::: Data
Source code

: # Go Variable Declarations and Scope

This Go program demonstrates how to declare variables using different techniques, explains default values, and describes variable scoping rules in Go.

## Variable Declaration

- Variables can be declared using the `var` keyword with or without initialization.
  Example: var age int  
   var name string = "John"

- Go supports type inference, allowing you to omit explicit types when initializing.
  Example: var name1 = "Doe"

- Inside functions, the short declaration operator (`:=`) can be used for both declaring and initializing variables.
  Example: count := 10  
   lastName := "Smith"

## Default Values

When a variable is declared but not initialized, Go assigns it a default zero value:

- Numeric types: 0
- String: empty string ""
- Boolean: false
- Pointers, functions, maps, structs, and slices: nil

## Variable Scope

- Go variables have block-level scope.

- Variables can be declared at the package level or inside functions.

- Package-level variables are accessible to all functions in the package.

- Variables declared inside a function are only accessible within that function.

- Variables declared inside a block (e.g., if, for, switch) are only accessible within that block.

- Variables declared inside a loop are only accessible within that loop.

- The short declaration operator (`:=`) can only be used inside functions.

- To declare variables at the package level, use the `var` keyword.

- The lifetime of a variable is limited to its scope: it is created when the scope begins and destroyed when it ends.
::::::
::: Data
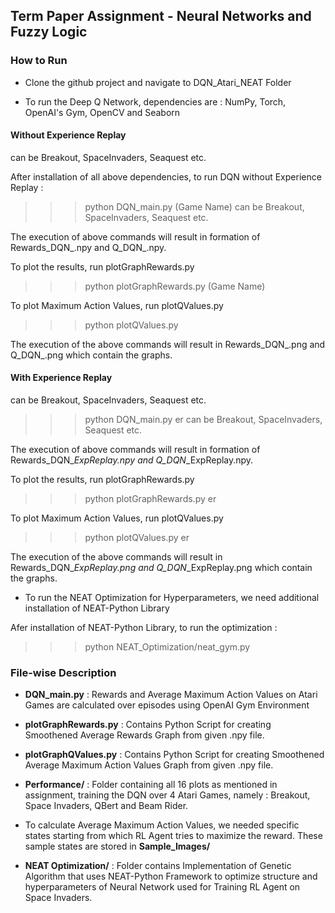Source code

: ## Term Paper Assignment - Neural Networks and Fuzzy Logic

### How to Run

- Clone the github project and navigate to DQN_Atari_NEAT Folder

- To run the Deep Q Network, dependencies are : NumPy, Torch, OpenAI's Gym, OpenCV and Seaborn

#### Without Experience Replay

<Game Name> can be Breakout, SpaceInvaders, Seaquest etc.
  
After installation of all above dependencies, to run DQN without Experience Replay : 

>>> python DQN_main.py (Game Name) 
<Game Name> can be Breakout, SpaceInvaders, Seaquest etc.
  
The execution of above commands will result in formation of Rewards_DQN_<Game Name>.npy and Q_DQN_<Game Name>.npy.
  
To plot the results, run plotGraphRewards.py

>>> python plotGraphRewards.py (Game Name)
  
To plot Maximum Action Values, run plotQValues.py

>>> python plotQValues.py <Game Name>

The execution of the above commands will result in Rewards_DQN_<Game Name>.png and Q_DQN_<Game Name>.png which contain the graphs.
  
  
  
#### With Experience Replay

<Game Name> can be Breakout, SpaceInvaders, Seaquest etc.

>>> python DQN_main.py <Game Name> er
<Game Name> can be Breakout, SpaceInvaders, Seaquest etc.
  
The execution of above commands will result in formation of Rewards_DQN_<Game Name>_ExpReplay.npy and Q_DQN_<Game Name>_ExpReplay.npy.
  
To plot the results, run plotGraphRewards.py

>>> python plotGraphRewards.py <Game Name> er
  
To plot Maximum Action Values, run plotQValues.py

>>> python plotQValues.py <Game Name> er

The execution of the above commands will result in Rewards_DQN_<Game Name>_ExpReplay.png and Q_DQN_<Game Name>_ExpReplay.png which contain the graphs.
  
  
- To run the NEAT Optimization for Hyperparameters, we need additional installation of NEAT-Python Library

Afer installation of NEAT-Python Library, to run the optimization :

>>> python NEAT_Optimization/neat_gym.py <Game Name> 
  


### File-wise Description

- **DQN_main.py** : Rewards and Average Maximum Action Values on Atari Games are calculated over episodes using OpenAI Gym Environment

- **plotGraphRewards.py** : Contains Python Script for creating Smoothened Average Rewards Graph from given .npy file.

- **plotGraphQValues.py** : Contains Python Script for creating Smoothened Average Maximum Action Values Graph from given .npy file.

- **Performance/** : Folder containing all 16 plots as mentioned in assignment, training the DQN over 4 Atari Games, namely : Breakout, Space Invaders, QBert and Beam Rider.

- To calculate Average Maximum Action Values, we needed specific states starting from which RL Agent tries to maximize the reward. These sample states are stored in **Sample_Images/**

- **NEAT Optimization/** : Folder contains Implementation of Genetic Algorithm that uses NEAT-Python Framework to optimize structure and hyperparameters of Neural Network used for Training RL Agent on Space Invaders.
::::::
The stretch of entries above that starts with the line containing "- **plotGraphQValues.py** : Contains" and goes on through the line containing "- **NEAT Optimization/**" is to be transcribed exactly, and no other line is to be transcribed.

**Solution to this task**
- **plotGraphQValues.py** : Contains Python Script for creating Smoothened Average Maximum Action Values Graph from given .npy file.

- **Performance/** : Folder containing all 16 plots as mentioned in assignment, training the DQN over 4 Atari Games, namely : Breakout, Space Invaders, QBert and Beam Rider.

- To calculate Average Maximum Action Values, we needed specific states starting from which RL Agent tries to maximize the reward. These sample states are stored in **Sample_Images/**

- **NEAT Optimization/** : Folder contains Implementation of Genetic Algorithm that uses NEAT-Python Framework to optimize structure and hyperparameters of Neural Network used for Training RL Agent on Space Invaders.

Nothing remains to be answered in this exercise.